Let ${\displaystyle f_{n}:\Omega \to \mathbb {C} }$ be a sequence of functions. Suppose that there exist ${\displaystyle M_{n}}$ such that

${\displaystyle \sup _{z\in \Omega }|f_{n}(z)|\leqslant M_{n}}$
and also
${\displaystyle \sum _{n=1}^{\infty }M_{n}<\infty .}$
Then the series ${\displaystyle \sum f_{n}}$ converges absolutely and uniformly in ${\displaystyle \Omega }$. In particular, if each of the ${\displaystyle f_{n}}$ is continuous, then so is ${\displaystyle \sum _{n=1}^{\infty }f_{n}}$.

Proof

Use the Cauchy criterion.
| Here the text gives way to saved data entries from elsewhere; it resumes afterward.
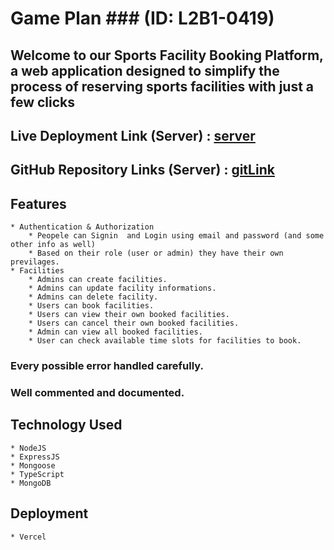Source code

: # Game Plan ### (ID: L2B1-0419)

## Welcome to our Sports Facility Booking Platform, a web application designed to simplify the process of reserving sports facilities with just a few clicks

## Live Deployment Link (Server) : [server](https://gameplan-mu.vercel.app/)

## GitHub Repository Links (Server) : [gitLink](https://github.com/saifmaamun/gameplan)

## Features

    * Authentication & Authorization
        * Peopele can Signin  and Login using email and password (and some other info as well)
        * Based on their role (user or admin) they have their own previlages.
    * Facilities
        * Admins can create facilities.
        * Admins can update facility informations.
        * Admins can delete facility.
        * Users can book facilities.
        * Users can view their own booked facilities.
        * Users can cancel their own booked facilities.
        * Admin can view all booked facilities.
        * User can check available time slots for facilities to book.

### Every possible error handled carefully.

### Well commented and documented.

## Technology Used

    * NodeJS
    * ExpressJS
    * Mongoose
    * TypeScript
    * MongoDB

## Deployment

    * Vercel
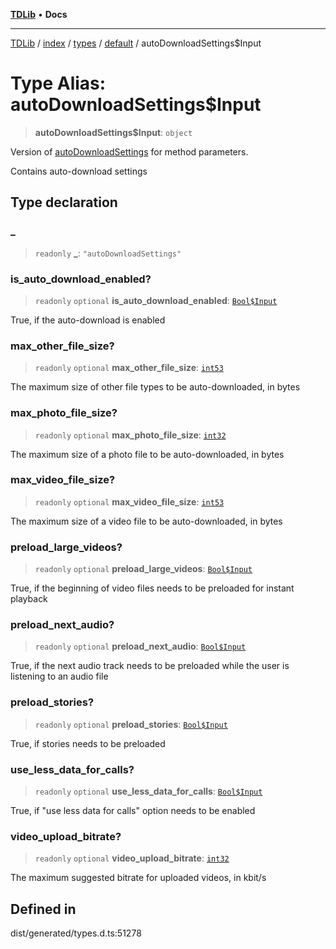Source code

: [**TDLib**](../../../../../../README.md) • **Docs**

***

[TDLib](../../../../../../modules.md) / [index](../../../../../README.md) / [types](../../../README.md) / [default](../README.md) / autoDownloadSettings$Input

# Type Alias: autoDownloadSettings$Input

> **autoDownloadSettings$Input**: `object`

Version of [autoDownloadSettings](autoDownloadSettings.md) for method parameters.

Contains auto-download settings

## Type declaration

### \_

> `readonly` **\_**: `"autoDownloadSettings"`

### is\_auto\_download\_enabled?

> `readonly` `optional` **is\_auto\_download\_enabled**: [`Bool$Input`](Bool$Input.md)

True, if the auto-download is enabled

### max\_other\_file\_size?

> `readonly` `optional` **max\_other\_file\_size**: [`int53`](int53.md)

The maximum size of other file types to be auto-downloaded, in bytes

### max\_photo\_file\_size?

> `readonly` `optional` **max\_photo\_file\_size**: [`int32`](int32.md)

The maximum size of a photo file to be auto-downloaded, in bytes

### max\_video\_file\_size?

> `readonly` `optional` **max\_video\_file\_size**: [`int53`](int53.md)

The maximum size of a video file to be auto-downloaded, in bytes

### preload\_large\_videos?

> `readonly` `optional` **preload\_large\_videos**: [`Bool$Input`](Bool$Input.md)

True, if the beginning of video files needs to be preloaded for instant playback

### preload\_next\_audio?

> `readonly` `optional` **preload\_next\_audio**: [`Bool$Input`](Bool$Input.md)

True, if the next audio track needs to be preloaded while the user is listening to an audio file

### preload\_stories?

> `readonly` `optional` **preload\_stories**: [`Bool$Input`](Bool$Input.md)

True, if stories needs to be preloaded

### use\_less\_data\_for\_calls?

> `readonly` `optional` **use\_less\_data\_for\_calls**: [`Bool$Input`](Bool$Input.md)

True, if "use less data for calls" option needs to be enabled

### video\_upload\_bitrate?

> `readonly` `optional` **video\_upload\_bitrate**: [`int32`](int32.md)

The maximum suggested bitrate for uploaded videos, in kbit/s

## Defined in

dist/generated/types.d.ts:51278
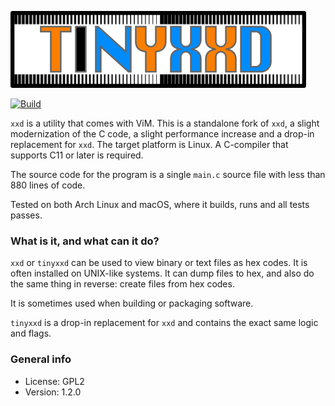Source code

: ![tinyxxd](img/tinyxxd.png)

[![Build](https://github.com/xyproto/tinyxxd/actions/workflows/ci.yml/badge.svg)](https://github.com/xyproto/tinyxxd/actions/workflows/ci.yml)

`xxd` is a utility that comes with ViM. This is a standalone fork of `xxd`, a slight modernization of the C code, a slight performance increase and a drop-in replacement for `xxd`. The target platform is Linux. A C-compiler that supports C11 or later is required.

The source code for the program is a single `main.c` source file with less than 880 lines of code.

Tested on both Arch Linux and macOS, where it builds, runs and all tests passes.

### What is it, and what can it do?

`xxd` or `tinyxxd` can be used to view binary or text files as hex codes. It is often installed on UNIX-like systems. It can dump files to hex, and also do the same thing in reverse: create files from hex codes.

It is sometimes used when building or packaging software.

`tinyxxd` is a drop-in replacement for `xxd` and contains the exact same logic and flags.

### General info

* License: GPL2
* Version: 1.2.0
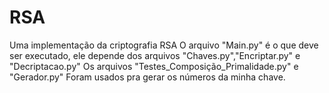 # RSA
Uma implementação da criptografia RSA
O arquivo "Main.py" é o que deve ser executado, ele depende dos arquivos "Chaves.py","Encriptar.py" e "Decriptacao.py"
Os arquivos "Testes_Composição_Primalidade.py" e "Gerador.py" Foram usados pra gerar os números da minha chave.
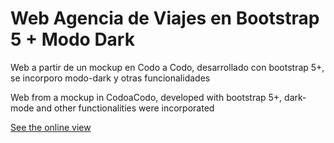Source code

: # Web Agencia de Viajes en Bootstrap 5 + Modo Dark

Web a partir de un mockup en Codo a Codo, desarrollado con bootstrap 5+, se incorporo modo-dark y otras funcionalidades

Web from a mockup in CodoaCodo, developed with bootstrap 5+, dark-mode and other functionalities were incorporated

[See the online view](https://tpcodo1-2c7f37.netlify.app/)
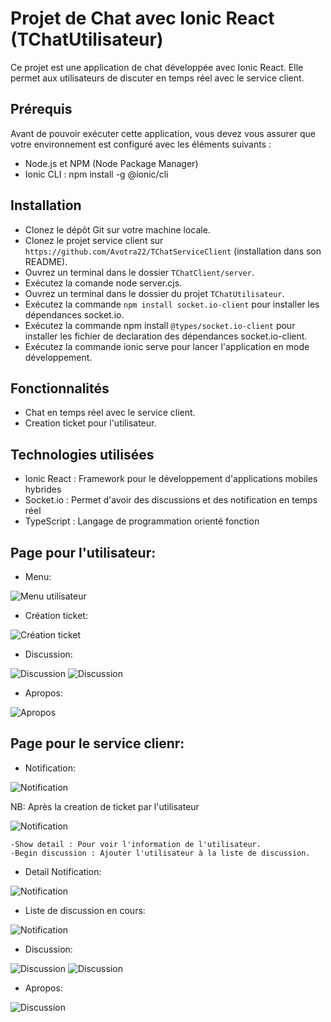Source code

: # Projet de Chat avec Ionic React (TChatUtilisateur)

Ce projet est une application de chat développée avec Ionic React. Elle permet aux utilisateurs de discuter en temps réel avec le service client.

## Prérequis

Avant de pouvoir exécuter cette application, vous devez vous assurer que votre environnement est configuré avec les éléments suivants :

* Node.js et NPM (Node Package Manager)
* Ionic CLI : npm install -g @ionic/cli

## Installation

* Clonez le dépôt Git sur votre machine locale.
* Clonez le projet service client sur `https://github.com/Avotra22/TChatServiceClient` (installation dans son README).
* Ouvrez un terminal dans le dossier `TChatClient/server`.
* Exécutez la comande node server.cjs.
* Ouvrez un terminal dans le dossier du projet `TChatUtilisateur`.
* Exécutez la commande `npm install socket.io-client` pour installer les dépendances socket.io.
* Exécutez la commande npm install `@types/socket.io-client` pour installer les fichier de declaration des dépendances socket.io-client.
* Exécutez la commande ionic serve pour lancer l'application en mode développement.

## Fonctionnalités

* Chat en temps réel avec le service client.
* Creation ticket pour l'utilisateur.

## Technologies utilisées

* Ionic React : Framework pour le développement d'applications mobiles hybrides
* Socket.io : Permet d'avoir des discussions et des notification en temps réel
* TypeScript : Langage de programmation orienté fonction

## Page pour l'utilisateur:

* Menu:

![Menu utilisateur](https://github.com/Avotra22/TChatUtilisateur/blob/master/template/Umenu.png)

* Création ticket:

![Création ticket](https://github.com/Avotra22/TChatUtilisateur/blob/master/template/Uct.png)

* Discussion:

![Discussion](https://github.com/Avotra22/TChatUtilisateur/blob/master/template/Usms.png)
![Discussion](https://github.com/Avotra22/TChatUtilisateur/blob/master/template/Umr.png)

* Apropos:

![Apropos](https://github.com/Avotra22/TChatUtilisateur/blob/master/template/UAbout.png)

## Page pour le service clienr:

* Notification:

![Notification](https://github.com/Avotra22/TChatUtilisateur/blob/master/template/NR.png)

NB: Après la creation de ticket par l'utilisateur

![Notification](https://github.com/Avotra22/TChatUtilisateur/blob/master/template/Notif1.png)

    -Show detail : Pour voir l'information de l'utilisateur.
    -Begin discussion : Ajouter l'utilisateur à la liste de discussion.

* Detail Notification:

![Notification](https://github.com/Avotra22/TChatUtilisateur/blob/master/template/Det.png)

* Liste de discussion en cours:

![Notification](https://github.com/Avotra22/TChatUtilisateur/blob/master/template/DE.png)

* Discussion:

![Discussion](https://github.com/Avotra22/TChatUtilisateur/blob/master/template/Smr.png)
![Discussion](https://github.com/Avotra22/TChatUtilisateur/blob/master/template/Smr1.png)

* Apropos:

![Discussion](https://github.com/Avotra22/TChatUtilisateur/blob/master/template/SAbout.png)
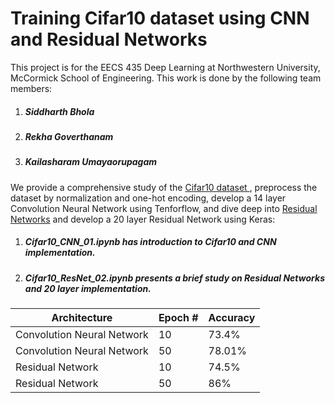 # Training Cifar10 dataset using CNN and Residual Networks
This project is for the EECS 435 Deep Learning at Northwestern University, McCormick School of Engineering. This work is done by the following team members:
1. ##### Siddharth Bhola #####
2. ##### Rekha Goverthanam #####
3. ##### Kailasharam Umayaorupagam #####

We provide a comprehensive study of the [Cifar10 dataset ](https://www.cs.toronto.edu/~kriz/cifar.html), preprocess the dataset by normalization and one-hot encoding, develop a 14 layer Convolution Neural Network using Tenforflow, and dive deep into [Residual Networks](https://arxiv.org/pdf/1512.03385.pdf) and develop a 20 layer Residual Network using Keras:
1.  ##### Cifar10_CNN_01.ipynb has introduction to Cifar10 and CNN implementation. 

2.  ##### Cifar10_ResNet_02.ipynb presents a brief study on Residual Networks and 20 layer implementation. #####


| Architecture               | Epoch # | Accuracy |
|----------------------------|---------|----------|
| Convolution Neural Network | 10      | 73.4%    |
| Convolution Neural Network | 50      | 78.01%   |
| Residual Network           | 10      | 74.5%    |
| Residual Network           | 50      | 86%      |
By the triangle inequality,

${\displaystyle |\sum _{j=m}^{n}f_{j}(z)|\leqslant \sum _{j=m}^{n}|f_{j}(z)|\leqslant \sum _{j=m}^{n}M_{j}}$
for every ${\displaystyle z\in \Omega }$. The Cauchy convergence criterion for the convergent series ${\displaystyle \sum M_{n}}$ states that, given ${\displaystyle \varepsilon >0}$, there exists ${\displaystyle N_{0}}$ such that ${\displaystyle n>m>N_{0}}$ implies ${\displaystyle \sum _{j=m}^{n}M_{j}<\varepsilon }$. Substituting this into Uniformly convergent series we have
${\displaystyle \sum _{j=m}^{n}|f_{j}(z)|<\varepsilon {\mbox{ for }}n>m>N_{0}{\mbox{ and all }}z\in \Omega }$
as required for the use of Theorem~ Uniformly convergent series to get absolute and uniform convergence of ${\displaystyle \sum f_{n}}$. The continuity statement follows from Theorem Uniform convergence .